2.5Gbps Throughput & SQM, what do I need?

That is IMHO even better to answer the question how high can sqm-scripts traffic shapers be pushed on decent hardware... I simply lack the hardware to test anything above 1 Gbps myself.

actually, I can't do 10, I just have a dual port 10GbE server card, only got it because my ISP's offering 10/10gbit internet access.

you'll have to settle for 2.5, sorry.

3 Likes

That looks like a pretty pricy set-up you have there :wink:
You are operating as your own ISP? If yes, maybe also have a look at libreqos as they seem to target similar hardware as yours.

No idea about PPPoE, but honestly, if you operate as ISP maybe consider getting rid of that "tunnel" for your customers? At higher rates PPPoE de/en-capsulation becomes a noticeable part of the network load on typical home routers....

Well, traffic shaping is CPU intensive, so if you do this for enough users it will cost you some CPU... and the way traffic shaper work is they need to signal congestion somehow, one method is to drop packets, so dropping packets on congestion is just fine and acceptable. In a recent discussion someone remarked that on a busy link one might expect up to 1% packet loss which is almost not noticeable (however this is load dependent loss, random loss at 1% is quite terrible...)

1 Like

Or perhaps serviced offices for businesses?

I am not an ISP, just a network agent! Currently, I have no speed limit for all PPPoE clients! It is because there is no speed limit, so I often complain about the network card, the network speed is not enough, the game is stuck, and the sending of videos and pictures is slow Wait for the FAQ!

I tried the latest version of SQM with a small MediaTek MT7621 wireless router, and the speed-limited PPP interface is fine for now!

For the LibreQoS you mentioned, I will learn more! In addition, I found that daloradius can also limit the speed of PPPoE guest rooms!
I will test SQM to limit the speed of all PPPoE online clients in two days, and see how it works!

I mean, I was doing shaping on J1900 at gigabit, so I'm sure this is way more power than needed for Gigabit if tuned correctly.

fifo would just be first in first out, all flows in the same queue. This is kind of the stuff you might expect inside a switch or other dumbish hardware for example

Yes, my assumption was just that you take some Linux kernel defaults, which is normally pfifo_fast and 1000 packets. I don't know if the kernel scales that up when you use 2.5 or 10Gbps ports. But I suspect not.

Buffers were easily made way too big for ~10Mbps ADSL but my impression is that for 10Gbps most hardware is still using by default about the same size buffers and therefore would experience 1000x less delay.

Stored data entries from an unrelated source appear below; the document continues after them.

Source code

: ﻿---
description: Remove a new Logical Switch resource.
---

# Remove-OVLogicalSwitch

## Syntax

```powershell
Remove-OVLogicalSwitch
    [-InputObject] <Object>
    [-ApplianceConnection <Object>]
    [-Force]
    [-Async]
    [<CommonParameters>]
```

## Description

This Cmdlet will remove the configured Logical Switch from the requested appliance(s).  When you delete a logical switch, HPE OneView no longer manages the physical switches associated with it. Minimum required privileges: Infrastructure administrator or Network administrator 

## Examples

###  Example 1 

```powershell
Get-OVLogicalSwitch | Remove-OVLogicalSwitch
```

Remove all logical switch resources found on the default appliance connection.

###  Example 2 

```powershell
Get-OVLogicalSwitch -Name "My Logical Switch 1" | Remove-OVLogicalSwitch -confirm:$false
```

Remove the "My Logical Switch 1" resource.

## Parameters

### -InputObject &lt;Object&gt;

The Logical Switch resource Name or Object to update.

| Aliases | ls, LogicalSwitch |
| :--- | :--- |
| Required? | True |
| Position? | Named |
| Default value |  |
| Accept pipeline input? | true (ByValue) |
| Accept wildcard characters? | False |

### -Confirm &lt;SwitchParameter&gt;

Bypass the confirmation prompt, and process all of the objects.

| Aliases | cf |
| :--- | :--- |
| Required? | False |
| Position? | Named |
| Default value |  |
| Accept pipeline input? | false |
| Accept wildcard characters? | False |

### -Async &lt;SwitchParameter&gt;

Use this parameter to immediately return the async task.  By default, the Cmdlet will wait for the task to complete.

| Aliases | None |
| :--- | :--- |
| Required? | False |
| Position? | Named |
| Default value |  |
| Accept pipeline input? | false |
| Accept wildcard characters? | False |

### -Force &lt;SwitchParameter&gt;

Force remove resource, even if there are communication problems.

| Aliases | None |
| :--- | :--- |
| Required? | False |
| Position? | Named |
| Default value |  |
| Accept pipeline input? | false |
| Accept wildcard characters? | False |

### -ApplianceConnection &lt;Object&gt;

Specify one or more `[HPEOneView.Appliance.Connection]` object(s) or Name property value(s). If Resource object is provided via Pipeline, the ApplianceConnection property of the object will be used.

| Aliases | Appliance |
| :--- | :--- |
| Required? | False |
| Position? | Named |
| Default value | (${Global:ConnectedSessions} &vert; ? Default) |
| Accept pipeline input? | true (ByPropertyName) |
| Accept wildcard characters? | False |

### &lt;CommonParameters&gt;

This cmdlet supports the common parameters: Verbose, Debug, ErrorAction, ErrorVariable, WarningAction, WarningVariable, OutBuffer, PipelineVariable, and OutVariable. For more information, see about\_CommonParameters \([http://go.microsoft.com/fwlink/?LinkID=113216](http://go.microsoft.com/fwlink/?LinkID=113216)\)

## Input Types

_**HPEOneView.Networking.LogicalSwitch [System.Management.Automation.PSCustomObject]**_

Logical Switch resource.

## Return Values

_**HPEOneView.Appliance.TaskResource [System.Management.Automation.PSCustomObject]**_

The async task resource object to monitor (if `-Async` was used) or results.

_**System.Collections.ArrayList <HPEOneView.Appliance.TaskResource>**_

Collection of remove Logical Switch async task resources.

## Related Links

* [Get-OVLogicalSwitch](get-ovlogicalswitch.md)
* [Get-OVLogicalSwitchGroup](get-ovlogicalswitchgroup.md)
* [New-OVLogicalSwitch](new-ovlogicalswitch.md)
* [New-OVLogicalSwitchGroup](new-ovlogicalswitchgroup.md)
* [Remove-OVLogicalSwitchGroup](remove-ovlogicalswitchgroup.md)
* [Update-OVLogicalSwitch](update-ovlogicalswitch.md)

I really don't know what people are doing at the 100Gbps and up range. I suspect it's a lot of custom hardware and so depends entirely on your vendor.

1 Like

Better ethernet drivers use BQL to size the driver buffer dynamically (based on service time instead of a packet count).

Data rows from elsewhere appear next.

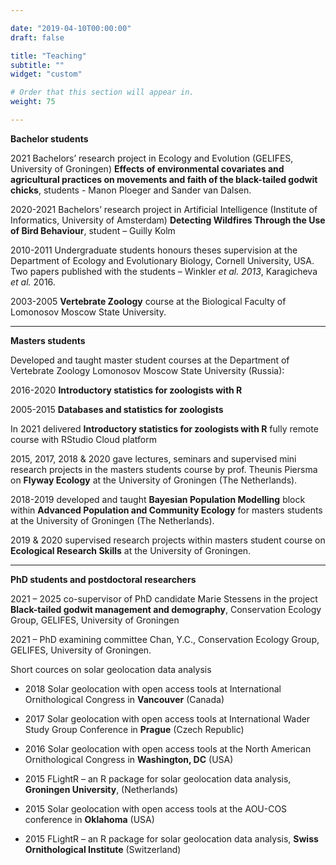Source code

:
 ```yaml
---

date: "2019-04-10T00:00:00"
draft: false

title: "Teaching"
subtitle: ""
widget: "custom"

# Order that this section will appear in.
weight: 75

---
```

**Bachelor students**

2021 Bachelors’ research project in Ecology and Evolution (GELIFES, University of Groningen) **Effects of environmental covariates and agricultural practices on movements and faith of the black-tailed godwit chicks**, students - Manon Ploeger and Sander van Dalsen.

2020-2021 Bachelors’ research project in Artificial Intelligence (Institute of Informatics, University of Amsterdam) **Detecting Wildfires Through the Use of Bird Behaviour**, student – Guilly Kolm

2010-2011 Undergraduate students honours theses supervision at the Department of Ecology and Evolutionary Biology, Cornell University, USA. Two papers published with the students – Winkler _et al. 2013_, Karagicheva _et al._ 2016.

2003-2005 **Vertebrate Zoology** course at the Biological Faculty of Lomonosov Moscow State University.

---
	
**Masters students**

Developed and taught master student courses at the Department of Vertebrate Zoology Lomonosov Moscow State University (Russia):

2016-2020	**Introductory statistics for zoologists with R**

2005-2015	**Databases and statistics for zoologists**

In 2021 delivered **Introductory statistics for zoologists with R** fully remote course with RStudio Cloud platform

2015, 2017, 2018 & 2020 gave lectures, seminars and supervised mini research projects in the masters students course by prof. Theunis Piersma on **Flyway Ecology** at the University of Groningen (The Netherlands).

2018-2019 developed and taught **Bayesian Population Modelling** block within **Advanced Population and Community Ecology** for masters students at the University of Groningen (The Netherlands). 

2019 & 2020 supervised research projects within masters student course on **Ecological Research Skills** at the University of Groningen.

---

**PhD students and postdoctoral researchers**

2021 – 2025 co-supervisor of PhD candidate Marie Stessens in the project __Black-tailed godwit management and demography__, Conservation Ecology Group, GELIFES, University of Groningen 

2021 – PhD examining committee Chan, Y.C., Conservation Ecology Group, GELIFES, University of Groningen.


Short cources on solar geolocation data analysis

- 2018	Solar geolocation with open access tools at International Ornithological Congress in **Vancouver** (Canada)

- 2017	Solar geolocation with open access tools at International Wader Study Group Conference in **Prague** (Czech Republic)

- 2016	Solar geolocation with open access tools at the North American Ornithological Congress in **Washington, DC** (USA)

- 2015	FLightR – an R package for solar geolocation data analysis, **Groningen University**, (Netherlands)

- 2015	Solar geolocation with open access tools at the AOU-COS conference in **Oklahoma** (USA)

- 2015	FLightR – an R package for solar geolocation data analysis, **Swiss Ornithological Institute** (Switzerland)
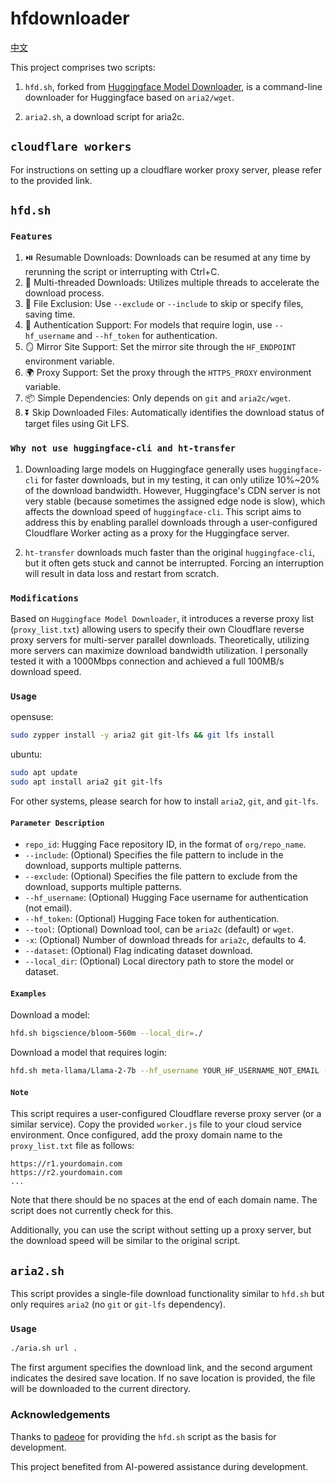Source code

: # hfdownloader

[中文](README_CN.md)

This project comprises two scripts:

1. `hfd.sh`, forked from [Huggingface Model Downloader](https://gist.github.com/padeoe/697678ab8e528b85a2a7bddafea1fa4f), is a command-line downloader for Huggingface based on `aria2/wget`.

2. `aria2.sh`, a download script for aria2c.

## `cloudflare workers`

For instructions on setting up a cloudflare worker proxy server, please refer to the provided link.

## `hfd.sh`

### `Features`

1. ⏯️ Resumable Downloads: Downloads can be resumed at any time by rerunning the script or interrupting with Ctrl+C.
2. 🚀 Multi-threaded Downloads: Utilizes multiple threads to accelerate the download process.
3. 🚫 File Exclusion: Use `--exclude` or `--include` to skip or specify files, saving time.
4. 🔐 Authentication Support: For models that require login, use `--hf_username` and `--hf_token` for authentication.
5. 🪞 Mirror Site Support: Set the mirror site through the `HF_ENDPOINT` environment variable.
6. 🌍 Proxy Support: Set the proxy through the `HTTPS_PROXY` environment variable.
7. 📦 Simple Dependencies: Only depends on `git` and `aria2c/wget`.
8. ⏬ Skip Downloaded Files: Automatically identifies the download status of target files using Git LFS.

### `Why not use huggingface-cli and ht-transfer`

1. Downloading large models on Huggingface generally uses `huggingface-cli` for faster downloads, but in my testing, it can only utilize 10%~20% of the download bandwidth. However, Huggingface's CDN server is not very stable (because sometimes the assigned edge node is slow), which affects the download speed of `huggingface-cli`. This script aims to address this by enabling parallel downloads through a user-configured Cloudflare Worker acting as a proxy for the Huggingface server.

2. `ht-transfer` downloads much faster than the original `huggingface-cli`, but it often gets stuck and cannot be interrupted. Forcing an interruption will result in data loss and restart from scratch.

### `Modifications`

Based on `Huggingface Model Downloader`, it introduces a reverse proxy list (`proxy_list.txt`) allowing users to specify their own Cloudflare reverse proxy servers for multi-server parallel downloads. Theoretically, utilizing more servers can maximize download bandwidth utilization. I personally tested it with a 1000Mbps connection and achieved a full 100MB/s download speed.

### `Usage`

opensuse:
```bash
sudo zypper install -y aria2 git git-lfs && git lfs install
```

ubuntu:
```bash
sudo apt update
sudo apt install aria2 git git-lfs
```

For other systems, please search for how to install `aria2`, `git`, and `git-lfs`.

#### `Parameter Description`

- `repo_id`: Hugging Face repository ID, in the format of `org/repo_name`.
- `--include`: (Optional) Specifies the file pattern to include in the download, supports multiple patterns.
- `--exclude`: (Optional) Specifies the file pattern to exclude from the download, supports multiple patterns.
- `--hf_username`: (Optional) Hugging Face username for authentication (not email).
- `--hf_token`: (Optional) Hugging Face token for authentication.
- `--tool`: (Optional) Download tool, can be `aria2c` (default) or `wget`.
- `-x`: (Optional) Number of download threads for `aria2c`, defaults to 4.
- `--dataset`: (Optional) Flag indicating dataset download.
- `--local_dir`: (Optional) Local directory path to store the model or dataset.

#### `Examples`

Download a model:

```bash
hfd.sh bigscience/bloom-560m --local_dir=./
```

Download a model that requires login:

```bash
hfd.sh meta-llama/Llama-2-7b --hf_username YOUR_HF_USERNAME_NOT_EMAIL --hf_token YOUR_HF_TOKEN --local_dir=./
```

#### `Note`

This script requires a user-configured Cloudflare reverse proxy server (or a similar service). Copy the provided `worker.js` file to your cloud service environment. Once configured, add the proxy domain name to the `proxy_list.txt` file as follows:

```text
https://r1.yourdomain.com
https://r2.yourdomain.com
...
```

Note that there should be no spaces at the end of each domain name. The script does not currently check for this.

Additionally, you can use the script without setting up a proxy server, but the download speed will be similar to the original script.

## `aria2.sh`

This script provides a single-file download functionality similar to `hfd.sh` but only requires `aria2` (no `git` or `git-lfs` dependency).

### `Usage`

```bash
./aria.sh url .
```

The first argument specifies the download link, and the second argument indicates the desired save location. If no save location is provided, the file will be downloaded to the current directory.

### Acknowledgements

Thanks to [padeoe](https://gist.github.com/padeoe/697678ab8e528b85a2a7bddafea1fa4f) for providing the `hfd.sh` script as the basis for development.

This project benefited from AI-powered assistance during development.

We still need to deal with the fact that in the download direction the ISP will likely keep buffers allowing for up to 100ms buffering/delay. The issue is if the ISP uses shallower buffers for many applications achievable single thread throughput will crater... so an ISP is more likely to overbuffer than underbuffer.... Given how some parties try to push latency awareness this might cahange but IMHO the status quo is still that ISPs generally opt for more throughput than lower latency.

On backbones the trick often is simply to keep utilization below 100%, on switch fabrics in data centers people use quite elaborate congestion signaling and counter-action methods....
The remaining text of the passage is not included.